As that cold, wet nose gave him a nuzzle, he was careful to exhale over his shoulder.
The fact that Nigel maintained he knew the soul at bat told him absolutely nothing. He’d known a shitload of people during his life.
He could only pray it was someone he could bring around.
5
Matthias knew the moment he was no longer alone: The light around him intensified, which meant a door had been opened, and that didn’t happen for no reason.
His right hand curled in on a reflex, as if there should have been a gun against his palm. But that was all he could do. His body was immobile from pain, sure as if he were chained to whatever he was lying on—a bed. He was in a bed…and the ambient beeping told him what kind. A hospital. He was still in the hospital.

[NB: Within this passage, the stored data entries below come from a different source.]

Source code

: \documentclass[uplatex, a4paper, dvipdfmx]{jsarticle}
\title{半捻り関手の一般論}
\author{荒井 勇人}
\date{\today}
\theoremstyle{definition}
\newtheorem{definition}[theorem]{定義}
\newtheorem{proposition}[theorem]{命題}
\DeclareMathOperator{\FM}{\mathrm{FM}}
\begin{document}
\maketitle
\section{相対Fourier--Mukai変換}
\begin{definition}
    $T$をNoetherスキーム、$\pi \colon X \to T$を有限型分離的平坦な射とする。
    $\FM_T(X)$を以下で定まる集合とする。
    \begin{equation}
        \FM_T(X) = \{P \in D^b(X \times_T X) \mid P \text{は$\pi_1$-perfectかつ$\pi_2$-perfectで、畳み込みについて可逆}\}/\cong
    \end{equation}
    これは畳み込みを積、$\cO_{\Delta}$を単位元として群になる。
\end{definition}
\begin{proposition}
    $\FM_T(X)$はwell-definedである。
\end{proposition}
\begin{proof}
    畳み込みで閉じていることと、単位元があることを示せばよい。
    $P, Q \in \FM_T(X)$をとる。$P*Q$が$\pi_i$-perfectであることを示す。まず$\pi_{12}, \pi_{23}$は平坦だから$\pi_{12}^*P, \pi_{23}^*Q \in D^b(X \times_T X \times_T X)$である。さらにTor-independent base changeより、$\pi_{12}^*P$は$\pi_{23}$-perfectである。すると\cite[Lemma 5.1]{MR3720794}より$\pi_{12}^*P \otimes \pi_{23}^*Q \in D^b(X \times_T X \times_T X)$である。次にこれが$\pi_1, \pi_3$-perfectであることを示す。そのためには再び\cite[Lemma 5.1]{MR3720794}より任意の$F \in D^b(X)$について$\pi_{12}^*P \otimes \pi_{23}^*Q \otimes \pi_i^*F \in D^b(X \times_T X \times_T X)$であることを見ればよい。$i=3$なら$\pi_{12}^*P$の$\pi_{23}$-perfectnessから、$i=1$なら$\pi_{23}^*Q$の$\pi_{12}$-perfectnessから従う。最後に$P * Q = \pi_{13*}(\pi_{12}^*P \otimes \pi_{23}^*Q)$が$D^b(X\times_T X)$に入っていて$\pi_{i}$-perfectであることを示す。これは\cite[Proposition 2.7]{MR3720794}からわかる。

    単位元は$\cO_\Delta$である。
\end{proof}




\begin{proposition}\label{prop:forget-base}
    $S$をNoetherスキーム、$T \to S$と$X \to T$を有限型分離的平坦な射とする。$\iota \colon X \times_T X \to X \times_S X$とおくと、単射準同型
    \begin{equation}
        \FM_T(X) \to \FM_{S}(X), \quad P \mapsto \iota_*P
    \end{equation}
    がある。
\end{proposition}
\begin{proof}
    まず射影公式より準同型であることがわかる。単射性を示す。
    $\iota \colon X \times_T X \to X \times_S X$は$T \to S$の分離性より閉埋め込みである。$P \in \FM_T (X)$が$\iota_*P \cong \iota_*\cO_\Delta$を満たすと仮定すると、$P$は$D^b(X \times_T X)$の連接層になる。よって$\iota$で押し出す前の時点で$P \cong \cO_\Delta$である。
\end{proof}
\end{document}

Was he never going to get over—
His thought processes ground to a halt at that point.
Nothing but a black hole.
No idea what had gotten him here. No clue why his body hurt so much. No…Jesus, he knew his first name was Matthias and that was it.
Panic opened his eyes fully—
There was a horrified woman standing at his bedside, her hands up to her face, her expression one of shock. One of her eyes was bruised and there was a bandage on her forehead. Darkish hair was pulled back. Pretty eyes. Tall…she was tall—
Beautiful eyes, actually.
“I’m so sorry,” she said hoarsely.
Huh? “About…” His voice was rough, his throat raw. And one of his eyes wasn’t working right—
No, the thing wasn’t working at all. He had lost half of his vision a while ago. That was right, back when he was…
He frowned as his thoughts fell off that cliff again.
“I hit you with my car. I’m so sorry—I didn’t see you coming. It was so dark out, and you came into the road before I could stop.”
He tried to reach out a hand, a compulsion to calm her overriding his pain and confusion. “Not your fault. No…no tears. Come…”
On some level, he couldn’t believe anyone would cry over him, now or ever. He was not the type of man who inspired that kind of reaction.